__PROVIDED INFORMATION__
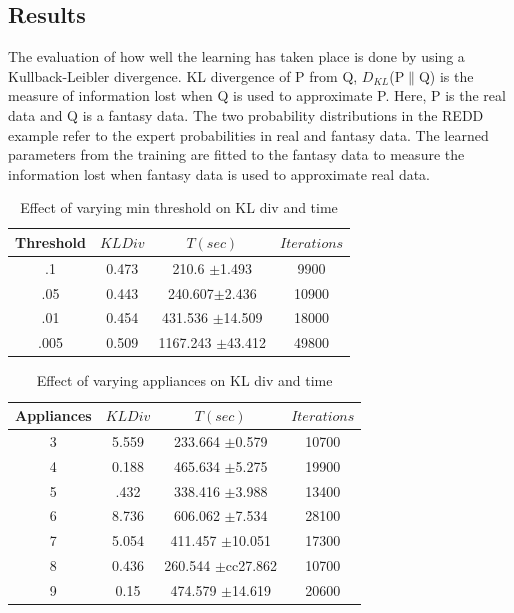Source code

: \documentclass{sig-alternate}
\begin{document}
\subsection{Results}
The evaluation of how well the learning has taken place is done by using a Kullback-Leibler divergence. KL divergence of P from Q, $D_{KL}$(P$\parallel$Q) is the measure of information lost when Q is used to approximate P. Here, P is the real data and Q is a fantasy data. The two probability distributions in the REDD example refer to the expert probabilities in real and fantasy data. The learned parameters from the training are fitted to the fantasy data to measure the information lost when fantasy data is used to approximate real data.
\begin{table}[htdp]
\begin{center}
\begin{tabular}{| c | c | c | c |}
\hline
Threshold & $KL Div$ & $T(sec)$ & $Iterations$ \\
\hline
.1 & 0.473 & 210.6 $\pm$1.493 & 9900 \\
.05 & 0.443 & 240.607$\pm$2.436 & 10900 \\
.01 & 0.454 & 431.536 $\pm$14.509 & 18000 \\
.005 & 0.509 & 1167.243 $\pm$43.412 & 49800 \\
\hline
\end{tabular}
\end{center}
\caption{Effect of varying min threshold on KL div and time}
\label{table: error3}
\end{table}

\begin{table}[htdp]
\begin{center}
\begin{tabular}{| c | c | c | c |}
\hline
Appliances & $KL Div$ & $T(sec)$ & $Iterations$ \\
\hline
3 & 5.559 & 233.664 $\pm$0.579 & 10700 \\
4 & 0.188 & 465.634 $\pm$5.275 & 19900 \\
5 & .432 & 338.416 $\pm$3.988  & 13400 \\
6 & 8.736 & 606.062 $\pm$7.534 & 28100 \\
7 & 5.054 & 411.457 $\pm$10.051 & 17300 \\
8 & 0.436 & 260.544 $\pm$cc27.862 & 10700 \\
9 & 0.15 & 474.579 $\pm$14.619 & 20600 \\
\hline
\end{tabular}
\end{center}
\caption{Effect of varying appliances on KL div and time}
\label{table: error4}
\end{table}
\end{document}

__WHAT THIS TASK INVOLVES__
Nothing but the lines from the one holding "9 & 0.15 & 474.579 $\pm$14.619 & 20600 \\" to the end of the entries should be returned, each exactly as it stands.

__EXERCISE RESULT__
9 & 0.15 & 474.579 $\pm$14.619 & 20600 \\
\hline
\end{tabular}
\end{center}
\caption{Effect of varying appliances on KL div and time}
\label{table: error4}
\end{table}
\end{document}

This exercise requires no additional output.